-- Saved data entries --
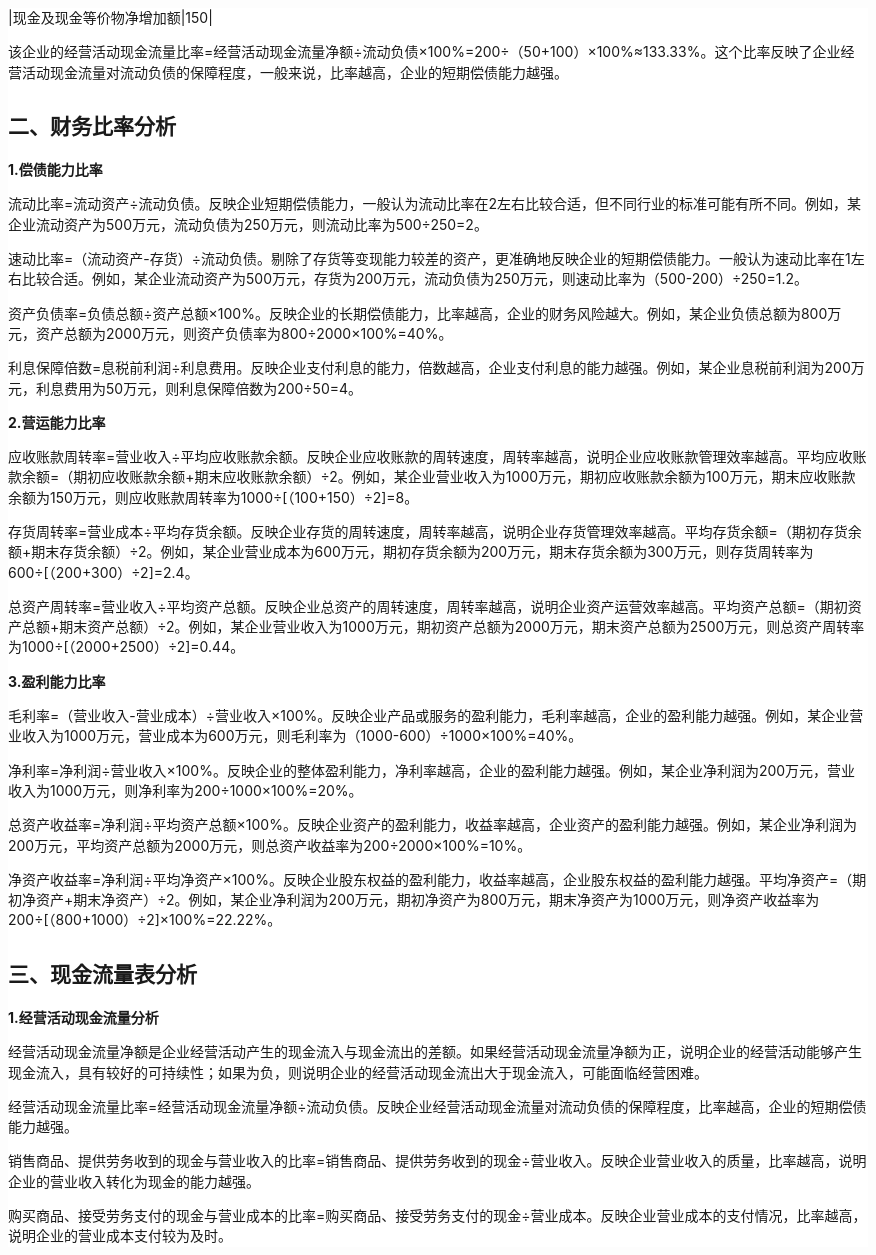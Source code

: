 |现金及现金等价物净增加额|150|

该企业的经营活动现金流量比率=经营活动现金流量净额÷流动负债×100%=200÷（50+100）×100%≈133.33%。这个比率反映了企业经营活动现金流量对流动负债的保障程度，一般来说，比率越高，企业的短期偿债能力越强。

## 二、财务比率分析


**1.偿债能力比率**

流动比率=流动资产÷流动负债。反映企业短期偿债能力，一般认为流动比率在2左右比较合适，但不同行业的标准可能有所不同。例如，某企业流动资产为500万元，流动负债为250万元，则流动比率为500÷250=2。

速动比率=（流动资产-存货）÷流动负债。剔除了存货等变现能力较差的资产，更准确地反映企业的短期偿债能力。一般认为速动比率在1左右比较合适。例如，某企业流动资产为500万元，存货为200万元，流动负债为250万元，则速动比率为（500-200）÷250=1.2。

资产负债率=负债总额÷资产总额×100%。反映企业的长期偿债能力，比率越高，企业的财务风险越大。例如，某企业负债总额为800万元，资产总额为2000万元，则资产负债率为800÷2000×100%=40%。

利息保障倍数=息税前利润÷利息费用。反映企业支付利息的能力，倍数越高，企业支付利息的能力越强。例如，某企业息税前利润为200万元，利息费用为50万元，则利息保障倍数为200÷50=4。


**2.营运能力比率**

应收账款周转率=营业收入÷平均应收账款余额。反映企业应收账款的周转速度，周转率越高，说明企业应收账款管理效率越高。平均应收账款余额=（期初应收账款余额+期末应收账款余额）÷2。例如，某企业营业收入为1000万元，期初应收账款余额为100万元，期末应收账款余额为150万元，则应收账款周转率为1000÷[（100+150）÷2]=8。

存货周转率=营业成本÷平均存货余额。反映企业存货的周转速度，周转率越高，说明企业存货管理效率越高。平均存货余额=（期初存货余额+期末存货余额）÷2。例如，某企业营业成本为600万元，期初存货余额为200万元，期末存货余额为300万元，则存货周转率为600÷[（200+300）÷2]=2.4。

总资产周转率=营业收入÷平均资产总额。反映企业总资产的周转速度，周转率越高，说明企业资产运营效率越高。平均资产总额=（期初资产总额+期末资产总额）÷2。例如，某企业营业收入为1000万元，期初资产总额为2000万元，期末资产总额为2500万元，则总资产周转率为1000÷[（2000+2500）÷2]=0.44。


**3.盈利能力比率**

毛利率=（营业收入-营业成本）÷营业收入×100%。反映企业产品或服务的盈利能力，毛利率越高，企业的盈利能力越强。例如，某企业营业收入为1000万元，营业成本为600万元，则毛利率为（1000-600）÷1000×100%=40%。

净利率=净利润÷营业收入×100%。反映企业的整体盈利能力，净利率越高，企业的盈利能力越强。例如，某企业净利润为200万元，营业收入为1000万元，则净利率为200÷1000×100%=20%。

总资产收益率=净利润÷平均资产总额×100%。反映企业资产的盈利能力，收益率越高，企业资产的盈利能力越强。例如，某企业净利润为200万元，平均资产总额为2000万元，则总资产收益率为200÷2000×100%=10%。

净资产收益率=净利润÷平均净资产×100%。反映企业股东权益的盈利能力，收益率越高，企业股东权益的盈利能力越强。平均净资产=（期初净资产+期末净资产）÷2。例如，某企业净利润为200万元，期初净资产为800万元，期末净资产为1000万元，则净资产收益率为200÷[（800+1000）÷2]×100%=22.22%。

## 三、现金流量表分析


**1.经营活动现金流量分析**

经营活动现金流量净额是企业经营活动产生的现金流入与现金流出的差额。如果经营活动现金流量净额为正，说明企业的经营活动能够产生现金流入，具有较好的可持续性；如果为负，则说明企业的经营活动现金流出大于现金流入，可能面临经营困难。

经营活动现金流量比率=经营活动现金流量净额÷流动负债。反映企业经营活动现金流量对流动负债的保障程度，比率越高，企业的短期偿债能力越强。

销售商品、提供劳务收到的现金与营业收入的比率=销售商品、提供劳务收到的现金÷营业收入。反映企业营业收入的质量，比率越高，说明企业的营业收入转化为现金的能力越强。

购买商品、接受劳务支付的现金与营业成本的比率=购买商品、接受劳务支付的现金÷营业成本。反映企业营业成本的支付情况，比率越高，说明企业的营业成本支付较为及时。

-- Task directions --
Show each line of the data that contains the string "周转率越高".

-- Reply to the task --
应收账款周转率=营业收入÷平均应收账款余额。反映企业应收账款的周转速度，周转率越高，说明企业应收账款管理效率越高。平均应收账款余额=（期初应收账款余额+期末应收账款余额）÷2。例如，某企业营业收入为1000万元，期初应收账款余额为100万元，期末应收账款余额为150万元，则应收账款周转率为1000÷[（100+150）÷2]=8。
存货周转率=营业成本÷平均存货余额。反映企业存货的周转速度，周转率越高，说明企业存货管理效率越高。平均存货余额=（期初存货余额+期末存货余额）÷2。例如，某企业营业成本为600万元，期初存货余额为200万元，期末存货余额为300万元，则存货周转率为600÷[（200+300）÷2]=2.4。
总资产周转率=营业收入÷平均资产总额。反映企业总资产的周转速度，周转率越高，说明企业资产运营效率越高。平均资产总额=（期初资产总额+期末资产总额）÷2。例如，某企业营业收入为1000万元，期初资产总额为2000万元，期末资产总额为2500万元，则总资产周转率为1000÷[（2000+2500）÷2]=0.44。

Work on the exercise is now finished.